I did not like the way she said it. It was too apt—a little too mechanical. And yet I could not get it out of my head that her surprise was natural.

A little, fair woman, wearing a magnificent fur cloak, and with an eyeglass dangling at her bosom, suddenly bore down upon us.

"Adele!" she exclaimed, "have you seen my woman? I've forgotten the number of my state-room."

"It is opposite mine," Adele answered. "I can show it to you."

They passed on together. The fair, little lady had favored me with a very perfunctory and somewhat insolent glance; Adele herself left me without a word. I went into the saloon, took my place for dinner, and then sought the deck for some fresh air. I felt that I needed it.

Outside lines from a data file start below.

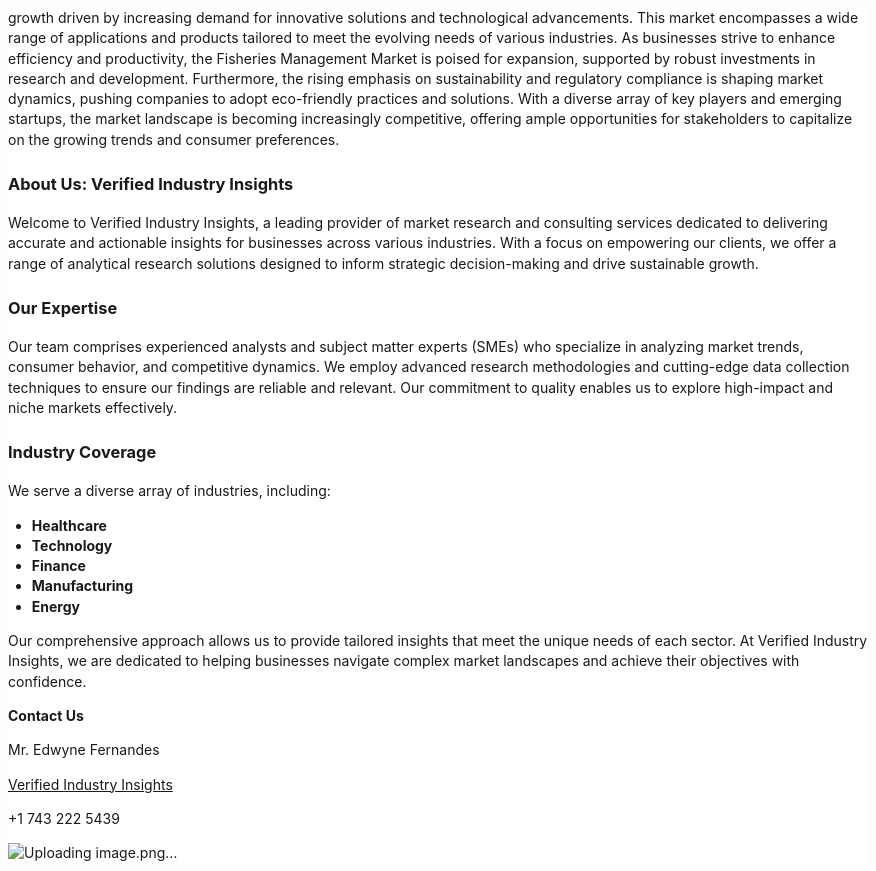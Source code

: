 growth driven by increasing demand for innovative solutions and technological advancements. This market encompasses a wide range of applications and products tailored to meet the evolving needs of various industries. As businesses strive to enhance efficiency and productivity, the Fisheries Management Market is poised for expansion, supported by robust investments in research and development. Furthermore, the rising emphasis on sustainability and regulatory compliance is shaping market dynamics, pushing companies to adopt eco-friendly practices and solutions. With a diverse array of key players and emerging startups, the market landscape is becoming increasingly competitive, offering ample opportunities for stakeholders to capitalize on the growing trends and consumer preferences.</p><h3>About Us: Verified Industry Insights</h3><p>Welcome to Verified Industry Insights, a leading provider of market research and consulting services dedicated to delivering accurate and actionable insights for businesses across various industries. With a focus on empowering our clients, we offer a range of analytical research solutions designed to inform strategic decision-making and drive sustainable growth.</p><h3>Our Expertise</h3><p>Our team comprises experienced analysts and subject matter experts (SMEs) who specialize in analyzing market trends, consumer behavior, and competitive dynamics. We employ advanced research methodologies and cutting-edge data collection techniques to ensure our findings are reliable and relevant. Our commitment to quality enables us to explore high-impact and niche markets effectively.</p><h3>Industry Coverage</h3><p>We serve a diverse array of industries, including:</p><ul><li><strong>Healthcare</strong></li><li><strong>Technology</strong></li><li><strong>Finance</strong></li><li><strong>Manufacturing</strong></li><li><strong>Energy</strong></li></ul><p>Our comprehensive approach allows us to provide tailored insights that meet the unique needs of each sector. At Verified Industry Insights, we are dedicated to helping businesses navigate complex market landscapes and achieve their objectives with confidence.</p><p><strong>Contact Us</strong></p><p>Mr. Edwyne Fernandes</p><p><a href="https://www.verifiedindustryinsights.com/">Verified Industry Insights</a></p><p>+1 743 222 5439</p>
![Uploading image.png…]()
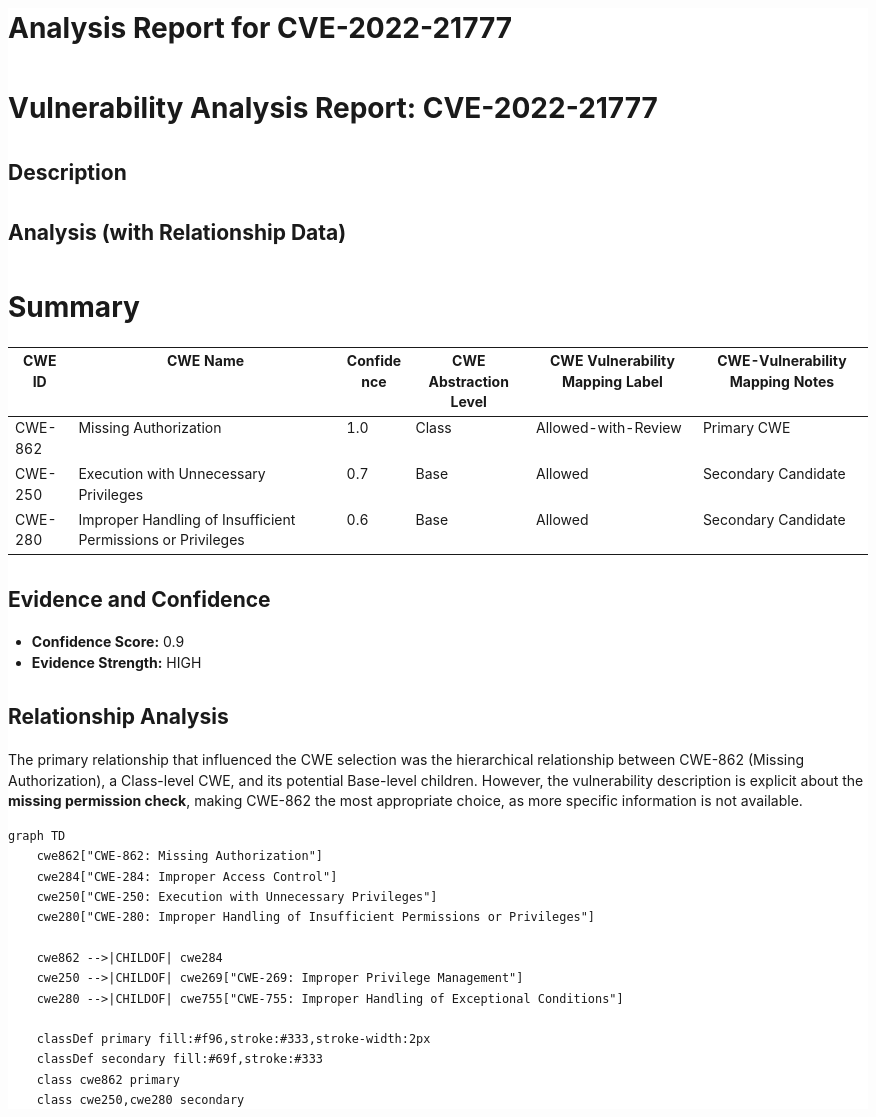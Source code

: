 # Analysis Report for CVE-2022-21777

# Vulnerability Analysis Report: CVE-2022-21777

## Description



## Analysis (with Relationship Data)

# Summary
| CWE ID | CWE Name | Confidence | CWE Abstraction Level | CWE Vulnerability Mapping Label | CWE-Vulnerability Mapping Notes |
|---|---|---|---|---|---|
| CWE-862 | Missing Authorization | 1.0 | Class | Allowed-with-Review | Primary CWE |
| CWE-250 | Execution with Unnecessary Privileges | 0.7 | Base | Allowed | Secondary Candidate |
| CWE-280 | Improper Handling of Insufficient Permissions or Privileges  | 0.6 | Base | Allowed | Secondary Candidate |

## Evidence and Confidence

*   **Confidence Score:** 0.9
*   **Evidence Strength:** HIGH

## Relationship Analysis
The primary relationship that influenced the CWE selection was the hierarchical relationship between CWE-862 (Missing Authorization), a Class-level CWE, and its potential Base-level children. However, the vulnerability description is explicit about the **missing permission check**, making CWE-862 the most appropriate choice, as more specific information is not available.

```mermaid
graph TD
    cwe862["CWE-862: Missing Authorization"]
    cwe284["CWE-284: Improper Access Control"]
    cwe250["CWE-250: Execution with Unnecessary Privileges"]
    cwe280["CWE-280: Improper Handling of Insufficient Permissions or Privileges"]

    cwe862 -->|CHILDOF| cwe284
    cwe250 -->|CHILDOF| cwe269["CWE-269: Improper Privilege Management"]
    cwe280 -->|CHILDOF| cwe755["CWE-755: Improper Handling of Exceptional Conditions"]

    classDef primary fill:#f96,stroke:#333,stroke-width:2px
    classDef secondary fill:#69f,stroke:#333
    class cwe862 primary
    class cwe250,cwe280 secondary
```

A slight, drizzling rain was falling, but I took no notice of it. I walked backwards and forwards along the promenade deck, my pipe in my mouth, my hands clasped behind me. The appearance of Adele had been so utterly unexpected that I felt myself almost unnerved. For six days we should be living in the close intimacy which fellow passengers upon a steamer find it almost difficult to avoid. Our opportunities for conversation would be practically unlimited. If indeed Guest's suspicions as to the reason of her presence here were well founded, a single slip on my part might mean disaster. And yet, beneath it all, I knew quite well that her near presence was a delight to me! My blood was running more warmly, my heart was the lighter for the thought of her near presence. Danger might come of it, the success of our undertaking itself might be imperilled—yet I was glad. I leaned over the vessel's side, and gazed through the gathering twilight at the fast receding shores, with their maze of yellow lights. Life had changed for me during the last few weeks. The old, placid days of content were over; already I was in a new world, a world of bigger things, where the great game was being played, with the tense desperateness of those who gamble with life and death. I had not sought the change! Rather it had been forced upon me. I had no ambitions to gratify; the old life had pleased me very well. I had quitted it simply upon compulsion. And here I was with unfamiliar thoughts in my brain, groping my way along paths which were strange to me, face to face now with the greatest happening which Heaven or Hell can let loose upon a man. It was a queer trick this, which fortune had played me.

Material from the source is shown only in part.